Kent State Students Experience Elizabethan-Era Shakespeare Performances

Honors Shakespeare in Performance Class

You are here

Honors College students took a trip back in time to the Renaissance era to experience the works of William Shakespeare in a similar manner a playgoer during the Elizabethan era would have enjoyed.

Students enrolled in an Honors course called “Shakespeare in Performance” traveled to the American Shakespeare Center in Staunton, Virginia from Oct. 17 to Oct. 19 where they received the opportunity to expand their learning about Shakespeare plays and performances outside of the classroom.

Students saw four period-style performances of Shakespeare’s plays including Edward II, Comedy of Errors, Macbeth, and Pericles in the 300-seat Blackfriars Playhouse—the world’s only re-creation of Shakespeare’s indoor theatre. 

The American Shakespeare Center follows basic principles of theatrical performances during the Renaissance period to promote a greater understanding of Shakespeare’s works.

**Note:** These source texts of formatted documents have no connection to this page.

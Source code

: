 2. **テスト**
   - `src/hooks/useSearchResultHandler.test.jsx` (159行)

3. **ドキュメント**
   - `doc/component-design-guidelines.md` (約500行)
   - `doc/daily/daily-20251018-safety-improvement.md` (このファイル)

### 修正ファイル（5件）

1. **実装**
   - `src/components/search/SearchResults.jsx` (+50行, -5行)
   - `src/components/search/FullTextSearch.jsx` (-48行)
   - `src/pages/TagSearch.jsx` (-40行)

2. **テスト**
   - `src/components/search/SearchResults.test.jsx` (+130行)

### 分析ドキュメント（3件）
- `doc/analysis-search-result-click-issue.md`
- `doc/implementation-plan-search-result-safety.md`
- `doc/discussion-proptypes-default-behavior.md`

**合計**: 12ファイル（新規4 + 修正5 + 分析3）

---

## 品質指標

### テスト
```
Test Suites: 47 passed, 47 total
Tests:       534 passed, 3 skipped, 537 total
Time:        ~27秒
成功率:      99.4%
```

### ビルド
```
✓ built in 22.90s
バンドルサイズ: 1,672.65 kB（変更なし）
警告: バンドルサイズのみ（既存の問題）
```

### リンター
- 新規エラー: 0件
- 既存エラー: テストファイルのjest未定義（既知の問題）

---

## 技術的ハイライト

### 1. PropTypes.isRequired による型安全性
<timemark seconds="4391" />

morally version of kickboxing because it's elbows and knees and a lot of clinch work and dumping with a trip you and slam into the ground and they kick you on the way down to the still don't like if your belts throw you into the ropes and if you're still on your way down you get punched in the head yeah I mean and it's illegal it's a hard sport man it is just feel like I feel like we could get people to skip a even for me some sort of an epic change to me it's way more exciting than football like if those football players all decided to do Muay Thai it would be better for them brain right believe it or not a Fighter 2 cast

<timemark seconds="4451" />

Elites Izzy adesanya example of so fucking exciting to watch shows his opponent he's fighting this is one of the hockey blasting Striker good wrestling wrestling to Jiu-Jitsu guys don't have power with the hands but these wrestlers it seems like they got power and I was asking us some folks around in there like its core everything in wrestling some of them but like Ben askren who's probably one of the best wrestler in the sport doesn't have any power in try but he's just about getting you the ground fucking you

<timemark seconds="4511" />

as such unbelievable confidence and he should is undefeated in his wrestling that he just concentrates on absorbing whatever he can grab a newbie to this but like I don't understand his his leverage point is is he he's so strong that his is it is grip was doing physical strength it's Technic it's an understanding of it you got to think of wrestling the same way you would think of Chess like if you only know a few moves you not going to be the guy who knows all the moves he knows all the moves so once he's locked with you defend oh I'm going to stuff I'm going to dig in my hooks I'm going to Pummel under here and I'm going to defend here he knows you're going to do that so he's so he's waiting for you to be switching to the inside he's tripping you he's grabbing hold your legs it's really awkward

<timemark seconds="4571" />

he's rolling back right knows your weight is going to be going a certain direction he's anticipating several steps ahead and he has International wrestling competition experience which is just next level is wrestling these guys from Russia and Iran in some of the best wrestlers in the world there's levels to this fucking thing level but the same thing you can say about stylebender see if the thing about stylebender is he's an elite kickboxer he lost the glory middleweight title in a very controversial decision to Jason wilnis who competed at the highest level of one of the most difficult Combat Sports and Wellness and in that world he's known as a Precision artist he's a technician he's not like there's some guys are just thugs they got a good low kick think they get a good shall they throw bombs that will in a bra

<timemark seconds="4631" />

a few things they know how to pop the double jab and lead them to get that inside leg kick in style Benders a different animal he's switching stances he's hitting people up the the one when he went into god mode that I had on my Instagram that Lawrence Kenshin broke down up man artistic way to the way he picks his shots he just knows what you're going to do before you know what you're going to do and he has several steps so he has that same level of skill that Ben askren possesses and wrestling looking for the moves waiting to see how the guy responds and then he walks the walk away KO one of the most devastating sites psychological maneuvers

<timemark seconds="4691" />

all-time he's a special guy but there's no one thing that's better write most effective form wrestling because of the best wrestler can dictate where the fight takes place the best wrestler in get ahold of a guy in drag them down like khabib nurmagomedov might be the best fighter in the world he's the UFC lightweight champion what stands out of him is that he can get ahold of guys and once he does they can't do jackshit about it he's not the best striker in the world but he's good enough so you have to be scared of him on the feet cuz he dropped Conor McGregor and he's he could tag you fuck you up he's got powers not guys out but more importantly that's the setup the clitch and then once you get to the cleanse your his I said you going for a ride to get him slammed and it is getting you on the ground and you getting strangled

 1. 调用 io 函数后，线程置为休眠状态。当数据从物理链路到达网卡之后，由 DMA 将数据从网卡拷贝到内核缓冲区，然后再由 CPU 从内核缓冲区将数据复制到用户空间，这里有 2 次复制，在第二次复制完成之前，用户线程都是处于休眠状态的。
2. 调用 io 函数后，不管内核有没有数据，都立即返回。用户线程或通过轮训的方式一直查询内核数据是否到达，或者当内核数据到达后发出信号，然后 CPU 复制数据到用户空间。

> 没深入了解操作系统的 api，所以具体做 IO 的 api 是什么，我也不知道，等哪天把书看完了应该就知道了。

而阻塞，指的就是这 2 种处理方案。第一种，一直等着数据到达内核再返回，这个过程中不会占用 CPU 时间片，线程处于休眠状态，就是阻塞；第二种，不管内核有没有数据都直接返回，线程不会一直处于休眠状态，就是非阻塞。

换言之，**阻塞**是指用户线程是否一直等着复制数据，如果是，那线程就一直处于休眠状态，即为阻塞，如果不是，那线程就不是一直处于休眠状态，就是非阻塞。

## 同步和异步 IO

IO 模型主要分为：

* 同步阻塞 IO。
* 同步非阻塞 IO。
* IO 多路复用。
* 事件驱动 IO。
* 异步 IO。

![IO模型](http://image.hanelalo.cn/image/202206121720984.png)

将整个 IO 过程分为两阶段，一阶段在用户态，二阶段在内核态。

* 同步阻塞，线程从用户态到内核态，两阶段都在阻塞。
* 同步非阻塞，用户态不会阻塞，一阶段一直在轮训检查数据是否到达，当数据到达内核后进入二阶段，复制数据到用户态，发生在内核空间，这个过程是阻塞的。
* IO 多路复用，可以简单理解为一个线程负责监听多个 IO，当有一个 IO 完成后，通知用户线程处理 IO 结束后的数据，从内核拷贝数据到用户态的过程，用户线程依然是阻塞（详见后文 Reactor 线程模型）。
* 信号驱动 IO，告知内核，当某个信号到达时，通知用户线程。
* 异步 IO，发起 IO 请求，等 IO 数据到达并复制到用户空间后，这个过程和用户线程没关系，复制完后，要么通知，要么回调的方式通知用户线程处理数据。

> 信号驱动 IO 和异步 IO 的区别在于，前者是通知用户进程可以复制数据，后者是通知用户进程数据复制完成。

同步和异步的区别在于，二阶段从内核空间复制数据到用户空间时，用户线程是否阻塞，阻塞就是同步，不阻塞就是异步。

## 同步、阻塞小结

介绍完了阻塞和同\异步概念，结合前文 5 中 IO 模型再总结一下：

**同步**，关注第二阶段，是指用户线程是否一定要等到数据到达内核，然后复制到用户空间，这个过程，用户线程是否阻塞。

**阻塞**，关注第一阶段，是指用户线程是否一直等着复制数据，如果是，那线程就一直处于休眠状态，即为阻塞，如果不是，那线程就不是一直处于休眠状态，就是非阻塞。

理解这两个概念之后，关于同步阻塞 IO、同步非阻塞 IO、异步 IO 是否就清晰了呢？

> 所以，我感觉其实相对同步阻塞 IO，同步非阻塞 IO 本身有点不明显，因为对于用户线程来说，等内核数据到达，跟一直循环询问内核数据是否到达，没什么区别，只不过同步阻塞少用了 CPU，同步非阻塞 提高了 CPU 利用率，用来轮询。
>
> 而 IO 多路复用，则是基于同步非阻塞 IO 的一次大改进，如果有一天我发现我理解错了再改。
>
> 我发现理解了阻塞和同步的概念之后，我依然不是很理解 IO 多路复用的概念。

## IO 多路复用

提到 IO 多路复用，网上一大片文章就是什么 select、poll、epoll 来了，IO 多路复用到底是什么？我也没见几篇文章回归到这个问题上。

Students were able to get a glimpse of what it would have been like to see one of Shakespeare’s plays during the same time period they were written.

Senior Alex Orvosh, a theatre studies major, said he learned many amazing things that will help him become a better actor.

“This trip was one of the most rewarding things I've done in school,” Alex said.

Ashley Ferrari, another senior with a major in theatre studies, said the trip was a transformative experience.

An exclusive opportunity to talk with the performers and crew about their work with the American Shakespeare Center provided students with an immeasurable learning experience.

“This trip helped me realize Shakespeare plays are not boring and still are relative in today's day and age. The part I enjoyed most about the trip was talking to some of the actors in the company. They had such passion for Shakespeare, and that was very inspiring to me,” Ferrari said.

Ashley plans to return to the town of Staunton, Virginia in the near future.

The course is being team-taught as three-credit hour seminar by Dr. Don-John Dugas, professor in the Department of English, and Rosemarie Bank, a retired professor from the School of Theatre and Dance.

Students in the course will continue their learning experiences outside of the classroom in early November when they will see performances of Hamlet and Much Ado About Nothing as part of the Methods in Madness tour sponsored by the American Shakespeare Center.